Stored data
.....

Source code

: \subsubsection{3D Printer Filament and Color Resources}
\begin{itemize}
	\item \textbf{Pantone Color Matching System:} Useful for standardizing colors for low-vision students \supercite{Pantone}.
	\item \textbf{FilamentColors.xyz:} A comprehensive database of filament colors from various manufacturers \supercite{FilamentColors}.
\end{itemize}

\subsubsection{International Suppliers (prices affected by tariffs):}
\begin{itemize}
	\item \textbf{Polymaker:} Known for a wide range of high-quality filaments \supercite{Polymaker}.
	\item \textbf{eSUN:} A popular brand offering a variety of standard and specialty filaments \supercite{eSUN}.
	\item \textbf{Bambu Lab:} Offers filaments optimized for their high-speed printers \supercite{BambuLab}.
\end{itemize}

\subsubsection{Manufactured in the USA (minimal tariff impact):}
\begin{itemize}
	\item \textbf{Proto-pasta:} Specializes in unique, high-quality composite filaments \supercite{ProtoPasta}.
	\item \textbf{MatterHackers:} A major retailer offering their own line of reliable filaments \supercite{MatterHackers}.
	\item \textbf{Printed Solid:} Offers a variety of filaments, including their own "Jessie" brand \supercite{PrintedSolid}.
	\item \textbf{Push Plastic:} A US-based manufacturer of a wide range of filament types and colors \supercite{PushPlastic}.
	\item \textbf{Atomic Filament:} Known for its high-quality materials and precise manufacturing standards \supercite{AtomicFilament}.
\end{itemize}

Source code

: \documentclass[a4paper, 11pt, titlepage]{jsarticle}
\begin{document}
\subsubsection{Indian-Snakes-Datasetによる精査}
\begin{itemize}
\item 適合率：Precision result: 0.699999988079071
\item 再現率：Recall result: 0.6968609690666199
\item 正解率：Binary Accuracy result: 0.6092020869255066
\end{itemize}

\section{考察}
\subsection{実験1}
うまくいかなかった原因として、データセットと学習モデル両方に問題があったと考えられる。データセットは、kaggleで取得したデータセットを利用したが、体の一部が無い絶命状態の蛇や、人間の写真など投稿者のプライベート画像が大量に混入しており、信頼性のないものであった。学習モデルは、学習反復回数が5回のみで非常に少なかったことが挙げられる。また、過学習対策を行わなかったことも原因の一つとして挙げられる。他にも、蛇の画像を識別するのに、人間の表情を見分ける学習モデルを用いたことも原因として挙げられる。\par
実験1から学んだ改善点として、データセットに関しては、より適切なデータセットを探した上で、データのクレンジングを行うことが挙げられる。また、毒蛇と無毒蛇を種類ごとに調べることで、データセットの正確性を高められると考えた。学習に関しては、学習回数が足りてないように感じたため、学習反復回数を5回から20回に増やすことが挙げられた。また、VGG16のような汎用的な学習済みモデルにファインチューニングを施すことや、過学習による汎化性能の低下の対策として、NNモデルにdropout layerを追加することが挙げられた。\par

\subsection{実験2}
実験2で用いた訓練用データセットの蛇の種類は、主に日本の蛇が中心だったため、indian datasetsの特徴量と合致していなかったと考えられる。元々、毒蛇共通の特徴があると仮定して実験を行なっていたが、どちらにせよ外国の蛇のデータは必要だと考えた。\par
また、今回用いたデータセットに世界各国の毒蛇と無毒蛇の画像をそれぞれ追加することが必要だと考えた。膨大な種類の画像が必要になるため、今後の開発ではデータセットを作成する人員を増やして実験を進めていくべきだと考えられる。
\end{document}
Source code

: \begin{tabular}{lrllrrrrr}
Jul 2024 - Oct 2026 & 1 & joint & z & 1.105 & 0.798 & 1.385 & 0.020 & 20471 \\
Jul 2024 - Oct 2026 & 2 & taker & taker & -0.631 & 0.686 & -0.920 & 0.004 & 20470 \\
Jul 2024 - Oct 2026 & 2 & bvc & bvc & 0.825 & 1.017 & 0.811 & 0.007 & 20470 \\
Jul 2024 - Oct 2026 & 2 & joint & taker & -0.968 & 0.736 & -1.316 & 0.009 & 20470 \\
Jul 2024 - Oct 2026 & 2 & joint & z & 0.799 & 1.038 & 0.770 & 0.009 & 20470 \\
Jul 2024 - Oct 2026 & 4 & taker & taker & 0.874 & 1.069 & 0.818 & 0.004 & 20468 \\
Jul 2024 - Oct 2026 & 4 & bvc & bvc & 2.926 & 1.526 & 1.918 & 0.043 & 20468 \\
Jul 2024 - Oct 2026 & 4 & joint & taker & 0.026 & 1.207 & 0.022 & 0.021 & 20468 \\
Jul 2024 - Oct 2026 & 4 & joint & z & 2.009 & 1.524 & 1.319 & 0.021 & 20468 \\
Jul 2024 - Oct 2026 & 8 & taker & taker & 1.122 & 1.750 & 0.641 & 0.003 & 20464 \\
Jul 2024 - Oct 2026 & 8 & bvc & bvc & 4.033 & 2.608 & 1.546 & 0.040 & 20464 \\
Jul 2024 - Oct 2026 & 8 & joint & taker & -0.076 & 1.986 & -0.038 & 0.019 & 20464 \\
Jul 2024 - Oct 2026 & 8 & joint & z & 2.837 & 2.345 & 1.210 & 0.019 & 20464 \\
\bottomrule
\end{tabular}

.....

WORK TASK ::
Write out the entries above word for word.

ANSWER BOX ::
Source code

: \subsubsection{3D Printer Filament and Color Resources}
\begin{itemize}
	\item \textbf{Pantone Color Matching System:} Useful for standardizing colors for low-vision students \supercite{Pantone}.
	\item \textbf{FilamentColors.xyz:} A comprehensive database of filament colors from various manufacturers \supercite{FilamentColors}.
\end{itemize}

\subsubsection{International Suppliers (prices affected by tariffs):}
\begin{itemize}
	\item \textbf{Polymaker:} Known for a wide range of high-quality filaments \supercite{Polymaker}.
	\item \textbf{eSUN:} A popular brand offering a variety of standard and specialty filaments \supercite{eSUN}.
	\item \textbf{Bambu Lab:} Offers filaments optimized for their high-speed printers \supercite{BambuLab}.
\end{itemize}

\subsubsection{Manufactured in the USA (minimal tariff impact):}
\begin{itemize}
	\item \textbf{Proto-pasta:} Specializes in unique, high-quality composite filaments \supercite{ProtoPasta}.
	\item \textbf{MatterHackers:} A major retailer offering their own line of reliable filaments \supercite{MatterHackers}.
	\item \textbf{Printed Solid:} Offers a variety of filaments, including their own "Jessie" brand \supercite{PrintedSolid}.
	\item \textbf{Push Plastic:} A US-based manufacturer of a wide range of filament types and colors \supercite{PushPlastic}.
	\item \textbf{Atomic Filament:} Known for its high-quality materials and precise manufacturing standards \supercite{AtomicFilament}.
\end{itemize}

Source code

: \documentclass[a4paper, 11pt, titlepage]{jsarticle}
\begin{document}
\subsubsection{Indian-Snakes-Datasetによる精査}
\begin{itemize}
\item 適合率：Precision result: 0.699999988079071
\item 再現率：Recall result: 0.6968609690666199
\item 正解率：Binary Accuracy result: 0.6092020869255066
\end{itemize}

\section{考察}
\subsection{実験1}
うまくいかなかった原因として、データセットと学習モデル両方に問題があったと考えられる。データセットは、kaggleで取得したデータセットを利用したが、体の一部が無い絶命状態の蛇や、人間の写真など投稿者のプライベート画像が大量に混入しており、信頼性のないものであった。学習モデルは、学習反復回数が5回のみで非常に少なかったことが挙げられる。また、過学習対策を行わなかったことも原因の一つとして挙げられる。他にも、蛇の画像を識別するのに、人間の表情を見分ける学習モデルを用いたことも原因として挙げられる。\par
実験1から学んだ改善点として、データセットに関しては、より適切なデータセットを探した上で、データのクレンジングを行うことが挙げられる。また、毒蛇と無毒蛇を種類ごとに調べることで、データセットの正確性を高められると考えた。学習に関しては、学習回数が足りてないように感じたため、学習反復回数を5回から20回に増やすことが挙げられた。また、VGG16のような汎用的な学習済みモデルにファインチューニングを施すことや、過学習による汎化性能の低下の対策として、NNモデルにdropout layerを追加することが挙げられた。\par

\subsection{実験2}
実験2で用いた訓練用データセットの蛇の種類は、主に日本の蛇が中心だったため、indian datasetsの特徴量と合致していなかったと考えられる。元々、毒蛇共通の特徴があると仮定して実験を行なっていたが、どちらにせよ外国の蛇のデータは必要だと考えた。\par
また、今回用いたデータセットに世界各国の毒蛇と無毒蛇の画像をそれぞれ追加することが必要だと考えた。膨大な種類の画像が必要になるため、今後の開発ではデータセットを作成する人員を増やして実験を進めていくべきだと考えられる。
\end{document}
Source code

: \begin{tabular}{lrllrrrrr}
Jul 2024 - Oct 2026 & 1 & joint & z & 1.105 & 0.798 & 1.385 & 0.020 & 20471 \\
Jul 2024 - Oct 2026 & 2 & taker & taker & -0.631 & 0.686 & -0.920 & 0.004 & 20470 \\
Jul 2024 - Oct 2026 & 2 & bvc & bvc & 0.825 & 1.017 & 0.811 & 0.007 & 20470 \\
Jul 2024 - Oct 2026 & 2 & joint & taker & -0.968 & 0.736 & -1.316 & 0.009 & 20470 \\
Jul 2024 - Oct 2026 & 2 & joint & z & 0.799 & 1.038 & 0.770 & 0.009 & 20470 \\
Jul 2024 - Oct 2026 & 4 & taker & taker & 0.874 & 1.069 & 0.818 & 0.004 & 20468 \\
Jul 2024 - Oct 2026 & 4 & bvc & bvc & 2.926 & 1.526 & 1.918 & 0.043 & 20468 \\
Jul 2024 - Oct 2026 & 4 & joint & taker & 0.026 & 1.207 & 0.022 & 0.021 & 20468 \\
Jul 2024 - Oct 2026 & 4 & joint & z & 2.009 & 1.524 & 1.319 & 0.021 & 20468 \\
Jul 2024 - Oct 2026 & 8 & taker & taker & 1.122 & 1.750 & 0.641 & 0.003 & 20464 \\
Jul 2024 - Oct 2026 & 8 & bvc & bvc & 4.033 & 2.608 & 1.546 & 0.040 & 20464 \\
Jul 2024 - Oct 2026 & 8 & joint & taker & -0.076 & 1.986 & -0.038 & 0.019 & 20464 \\
Jul 2024 - Oct 2026 & 8 & joint & z & 2.837 & 2.345 & 1.210 & 0.019 & 20464 \\
\bottomrule
\end{tabular}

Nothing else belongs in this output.